Work instructions.
Find all lines with the word "documentclass" in the material, then copy them.

Source data.
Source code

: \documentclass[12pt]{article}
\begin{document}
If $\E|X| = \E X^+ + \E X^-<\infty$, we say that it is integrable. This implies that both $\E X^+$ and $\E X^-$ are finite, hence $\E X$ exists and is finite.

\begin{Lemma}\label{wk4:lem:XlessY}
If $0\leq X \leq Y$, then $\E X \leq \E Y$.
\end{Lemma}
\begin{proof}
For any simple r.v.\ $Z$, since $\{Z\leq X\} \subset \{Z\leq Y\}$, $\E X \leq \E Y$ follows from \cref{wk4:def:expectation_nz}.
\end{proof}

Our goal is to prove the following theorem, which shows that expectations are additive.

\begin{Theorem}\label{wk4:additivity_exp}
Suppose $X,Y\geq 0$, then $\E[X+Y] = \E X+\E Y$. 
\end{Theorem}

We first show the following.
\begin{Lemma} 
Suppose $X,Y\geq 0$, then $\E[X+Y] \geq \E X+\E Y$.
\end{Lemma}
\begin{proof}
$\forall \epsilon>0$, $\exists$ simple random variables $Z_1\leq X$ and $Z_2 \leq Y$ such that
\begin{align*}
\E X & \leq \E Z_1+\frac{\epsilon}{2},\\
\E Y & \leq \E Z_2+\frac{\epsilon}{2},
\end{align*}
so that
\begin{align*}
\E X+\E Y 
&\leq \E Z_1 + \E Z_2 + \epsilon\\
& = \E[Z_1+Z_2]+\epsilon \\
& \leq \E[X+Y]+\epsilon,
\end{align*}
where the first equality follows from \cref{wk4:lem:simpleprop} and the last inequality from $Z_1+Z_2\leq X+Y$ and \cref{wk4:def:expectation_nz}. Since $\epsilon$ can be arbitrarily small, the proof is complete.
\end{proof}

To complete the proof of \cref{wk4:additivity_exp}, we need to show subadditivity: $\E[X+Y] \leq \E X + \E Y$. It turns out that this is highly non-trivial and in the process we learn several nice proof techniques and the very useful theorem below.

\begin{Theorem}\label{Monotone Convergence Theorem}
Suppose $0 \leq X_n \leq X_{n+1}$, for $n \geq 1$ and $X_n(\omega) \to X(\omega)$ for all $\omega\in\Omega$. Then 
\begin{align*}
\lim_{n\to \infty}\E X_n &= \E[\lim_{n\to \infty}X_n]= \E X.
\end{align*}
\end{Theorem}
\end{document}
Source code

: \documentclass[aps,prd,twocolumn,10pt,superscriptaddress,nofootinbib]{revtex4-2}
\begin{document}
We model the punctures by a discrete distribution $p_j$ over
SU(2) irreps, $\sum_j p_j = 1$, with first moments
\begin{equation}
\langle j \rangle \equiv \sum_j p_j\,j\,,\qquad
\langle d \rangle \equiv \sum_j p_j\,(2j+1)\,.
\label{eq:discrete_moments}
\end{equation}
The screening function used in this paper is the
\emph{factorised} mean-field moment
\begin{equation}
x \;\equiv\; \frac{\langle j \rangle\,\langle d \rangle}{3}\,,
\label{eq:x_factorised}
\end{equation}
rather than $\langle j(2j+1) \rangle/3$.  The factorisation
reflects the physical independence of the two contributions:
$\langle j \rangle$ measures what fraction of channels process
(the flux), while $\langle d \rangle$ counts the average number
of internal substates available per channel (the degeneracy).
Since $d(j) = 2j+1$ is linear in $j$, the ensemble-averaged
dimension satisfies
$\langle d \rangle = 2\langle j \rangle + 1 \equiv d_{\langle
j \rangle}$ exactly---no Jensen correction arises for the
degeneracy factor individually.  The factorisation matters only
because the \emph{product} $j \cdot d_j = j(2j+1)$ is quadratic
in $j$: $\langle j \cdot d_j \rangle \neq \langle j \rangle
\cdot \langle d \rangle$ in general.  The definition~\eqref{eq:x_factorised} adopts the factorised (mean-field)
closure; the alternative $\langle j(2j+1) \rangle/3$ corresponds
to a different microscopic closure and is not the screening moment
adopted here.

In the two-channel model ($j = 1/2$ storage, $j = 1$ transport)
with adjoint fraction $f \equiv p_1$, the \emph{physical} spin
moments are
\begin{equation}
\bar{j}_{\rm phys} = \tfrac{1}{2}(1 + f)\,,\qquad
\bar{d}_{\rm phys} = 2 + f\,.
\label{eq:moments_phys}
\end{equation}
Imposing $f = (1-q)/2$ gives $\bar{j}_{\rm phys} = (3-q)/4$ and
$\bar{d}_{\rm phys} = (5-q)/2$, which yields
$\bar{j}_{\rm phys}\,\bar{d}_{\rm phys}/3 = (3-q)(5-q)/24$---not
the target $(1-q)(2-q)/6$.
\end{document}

Answer for this exercise.
: \documentclass[12pt]{article}
: \documentclass[aps,prd,twocolumn,10pt,superscriptaddress,nofootinbib]{revtex4-2}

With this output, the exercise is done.